CBR: fixed bit rate, constant bit rate throughout the whole process, predictable file size, low coding pressure, common live broadcast; Simple scene quality is good, complex scene quality is poor; It is a method with the lowest space utilization rate.

VBR: Variable bit rate, variable bit rate, on-demand allocation, low bit rate in simple scenarios, high bit rate in complex scenarios.

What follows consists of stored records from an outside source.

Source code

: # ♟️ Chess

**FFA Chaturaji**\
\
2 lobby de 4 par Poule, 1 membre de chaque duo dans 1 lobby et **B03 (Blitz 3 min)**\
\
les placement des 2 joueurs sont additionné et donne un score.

CRF: fixed quality. In fixed quality mode, the lower the CRF value is, the higher the video quality looks, and vice versa. The visual quality is the target bit rate and the file size is unpredictable.

Video compression

At the beginning, we said that if the video is not compressed, the volume of the video will be very large, no matter it is stored or transmitted, it will take up a lot of space, so the video compression is to compress the original video to the size of the video we can watch normally. But video compression can also be divided into intra-frame compression and inter-frame compression.

Intraframe compression

Intra-frame compression: compress every frame of the video into a lossy image like JPEG. The principle is to save the brightness information of the video as much as possible, compress the color information, especially the complex color information. Generally speaking, it is to record the key frame, and the rest of the video is predicted by the motion trajectory. You can save up to 90% of your space.

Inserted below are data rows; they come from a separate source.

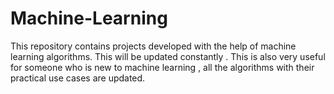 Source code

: # Machine-Learning
This repository contains projects developed with the help of machine learning algorithms. This will be updated constantly . This is also very useful for someone who is new to machine learning , all the algorithms with their practical use cases are updated.
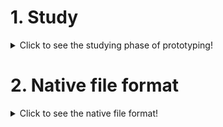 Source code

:# 1. Study

<details>
  <summary>Click to see the studying phase of prototyping!</summary>
  
### [Study](https://github.com/OPEN-NEXT/wp2.3_Guideline-for-documentation-of-OSH-design-reuse/tree/main/Documentation%20according%20to%20activities%20and%20usage/5.%20prototyping/5.1.%20Study%20phase) 
 
</details>

# 2. Native file format

<details>
  <summary>Click to see the native file format!</summary>

 #### Documentation a design in an editable file format
  1. 3D/2D file format
     * Native formats
    
  2. Name of software
     * FreeCAD
     * ...
</details>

Intra-frame compression is the compression of I frames in the GOP image group.

Interframe Compression

Interframe compression, also known as Temporal_compression, is based on the great correlation between the two consecutive frames of many videos or animations (i.e. the continuous video has redundant information between adjacent frames). The compression ratio is further improved by comparing data between different frames on the time axis.

Intra-frame compression is to compress B frame and P frame in GOP image group.

GOP(Group Of Picture)

Screen group, the number of blocks contained in each IPB sequence, that is, the number of frames to be passed after one I frame before the next frame appears.

At the same bit rate, the larger the GOP value, the more P and B frames simulated, the clearer the video will be and the higher the picture quality will be.

The I frame

Key frames. Without reference to other image frames, only the information of this frame is used for encoding

P frame

The prediction frame, which represents the difference of the previous frame, is predicted based on the I frame, saving half of the space of the I frame. Using the previous I frame or P frame, the motion prediction method is used for inter-frame prediction coding.

B frame

Bidirectional prediction frame, which represents the difference between before and after frame, makes prediction again on the basis of I frame and P frame. Compared with P frame, it saves half of space and provides the highest compression ratio. It requires both the previous image frame (I frame or P frame) and the later image frame (P frame), and adopts the way of motion prediction to carry out the bidirectional prediction coding between frames

H264 encoding mode

Our common MP4 is encoded in H264.

Preset (the default)
  • Faster – low
  • Low Fast
  • In the Medium
  • Missile high
  • Very missile ultra-high

CPU encoding and GPU encoding

The quality of video encoded by CPU is higher than that of GPU, but the speed of video read is much slower than that of GPU.